Cooperation Between Rhodococcus qinshengii and Rhodococcus erythropolis for Carbendazim Degradation

Carbendazim (CBZ) is a fungicide widely used on different crops, including soybeans, cereals, cotton, tobacco, peanuts, and sugar beet. Excessive use of this xenobiotic causes environmental deterioration and affects human health. Microbial metabolism is one of the most efficient ways of carbendazim elimination. In this work, Rhodococcus qingshengii RC1 and Rhodococcus erythropolis RC9 were isolated from a bacterial community growing in a biofilm reactor acclimated with microbiota from carbendazim-contaminated soil. Sequencing analysis of genomes of both strains revealed the presence of cbmA, the gene coding for the enzyme that hydrolyses carbendazim to produce 2-aminobenzimidazole (2-AB).
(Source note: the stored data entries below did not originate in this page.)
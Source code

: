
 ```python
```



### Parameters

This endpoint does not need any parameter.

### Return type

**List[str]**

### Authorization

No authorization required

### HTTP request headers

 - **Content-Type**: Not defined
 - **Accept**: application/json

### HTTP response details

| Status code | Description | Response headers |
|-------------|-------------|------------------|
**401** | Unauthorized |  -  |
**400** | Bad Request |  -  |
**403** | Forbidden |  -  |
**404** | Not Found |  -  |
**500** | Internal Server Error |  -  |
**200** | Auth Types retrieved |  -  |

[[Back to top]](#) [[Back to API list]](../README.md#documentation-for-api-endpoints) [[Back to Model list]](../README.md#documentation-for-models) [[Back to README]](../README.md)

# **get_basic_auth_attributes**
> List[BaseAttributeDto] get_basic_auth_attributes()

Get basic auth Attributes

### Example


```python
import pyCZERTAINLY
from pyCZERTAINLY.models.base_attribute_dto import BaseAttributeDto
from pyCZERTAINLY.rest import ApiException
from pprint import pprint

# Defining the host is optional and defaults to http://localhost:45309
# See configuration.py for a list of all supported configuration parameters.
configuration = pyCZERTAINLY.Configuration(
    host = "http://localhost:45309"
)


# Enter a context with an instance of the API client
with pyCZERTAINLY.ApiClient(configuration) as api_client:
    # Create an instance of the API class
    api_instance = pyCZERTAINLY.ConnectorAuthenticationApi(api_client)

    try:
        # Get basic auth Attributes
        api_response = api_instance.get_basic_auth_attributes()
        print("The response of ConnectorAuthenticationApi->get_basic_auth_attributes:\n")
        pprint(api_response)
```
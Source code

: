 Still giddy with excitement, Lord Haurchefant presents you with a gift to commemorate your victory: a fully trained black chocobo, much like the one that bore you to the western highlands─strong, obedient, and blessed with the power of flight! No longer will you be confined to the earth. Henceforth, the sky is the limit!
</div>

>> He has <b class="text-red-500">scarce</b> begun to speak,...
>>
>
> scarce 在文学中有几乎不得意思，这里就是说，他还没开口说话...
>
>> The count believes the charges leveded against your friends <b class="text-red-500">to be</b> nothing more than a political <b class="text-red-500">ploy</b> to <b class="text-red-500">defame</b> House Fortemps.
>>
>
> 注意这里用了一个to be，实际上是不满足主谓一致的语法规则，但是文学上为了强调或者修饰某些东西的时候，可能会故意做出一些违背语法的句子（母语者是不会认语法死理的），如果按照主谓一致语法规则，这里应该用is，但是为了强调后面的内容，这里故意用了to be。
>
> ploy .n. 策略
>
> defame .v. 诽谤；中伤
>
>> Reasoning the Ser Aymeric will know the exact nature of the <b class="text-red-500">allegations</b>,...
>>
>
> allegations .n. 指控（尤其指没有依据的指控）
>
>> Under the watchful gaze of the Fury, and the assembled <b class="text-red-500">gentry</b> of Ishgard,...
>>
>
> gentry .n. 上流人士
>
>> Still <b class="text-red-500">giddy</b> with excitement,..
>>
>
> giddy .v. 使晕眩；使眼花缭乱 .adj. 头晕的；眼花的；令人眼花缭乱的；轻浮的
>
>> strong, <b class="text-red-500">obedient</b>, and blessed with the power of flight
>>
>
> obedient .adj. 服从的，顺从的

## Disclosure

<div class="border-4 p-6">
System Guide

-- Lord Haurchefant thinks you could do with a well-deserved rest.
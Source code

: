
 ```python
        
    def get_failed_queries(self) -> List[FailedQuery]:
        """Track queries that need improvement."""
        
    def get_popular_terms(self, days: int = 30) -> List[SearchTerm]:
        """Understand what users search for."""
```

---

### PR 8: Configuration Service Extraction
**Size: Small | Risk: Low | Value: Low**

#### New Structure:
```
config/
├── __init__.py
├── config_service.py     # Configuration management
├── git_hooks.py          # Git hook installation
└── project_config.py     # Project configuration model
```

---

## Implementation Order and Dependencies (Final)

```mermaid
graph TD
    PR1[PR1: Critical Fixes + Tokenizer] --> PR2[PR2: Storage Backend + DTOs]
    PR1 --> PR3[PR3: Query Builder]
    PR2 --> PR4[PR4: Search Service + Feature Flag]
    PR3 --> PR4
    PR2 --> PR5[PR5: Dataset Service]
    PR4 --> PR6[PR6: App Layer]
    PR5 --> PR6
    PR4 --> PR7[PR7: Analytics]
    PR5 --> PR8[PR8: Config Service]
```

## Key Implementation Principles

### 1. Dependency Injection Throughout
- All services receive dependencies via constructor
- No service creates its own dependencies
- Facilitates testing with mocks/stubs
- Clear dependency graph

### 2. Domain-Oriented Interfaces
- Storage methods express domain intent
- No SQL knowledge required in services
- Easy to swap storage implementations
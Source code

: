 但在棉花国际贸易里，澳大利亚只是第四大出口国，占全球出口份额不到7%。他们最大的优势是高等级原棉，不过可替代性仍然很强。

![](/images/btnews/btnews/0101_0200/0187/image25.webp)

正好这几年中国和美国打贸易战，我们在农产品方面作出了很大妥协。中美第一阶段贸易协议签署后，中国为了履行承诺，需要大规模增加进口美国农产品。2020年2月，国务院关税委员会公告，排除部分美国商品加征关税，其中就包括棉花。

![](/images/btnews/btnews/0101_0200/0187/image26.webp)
The alternative gene for the first catabolic step (mheI) was detected by PCR in strain RC9 but not in RC1. Metabolomic analysis by HPLC and LC-MS showed that both strains have the ability to metabolize carbendazim. R. qingshengii RC1 converts carbendazim to 2-AB, the first degradation intermediary, while R. erythropolis RC9 metabolizes the fungicide to its mineralization, probably because R. qingshengii RC1 lacks the hdx gene coding for 2-AB hydroxylase. HRESIMS-MS/MS results indicate that R. erythropolis RC9 metabolizes carbendazim by cleavage of the benzene ring and subsequent formation of 5-formyl-2-hydroxy-4,5-dihydro-1H-imidazole-4-carboxylic acid (X2 C5H6N2O4). The presence of carbendazim metabolites in culture supernatants of strains RC9 and RC1 suggests that both strains contribute to the efficient degradation of carbendazim in nature.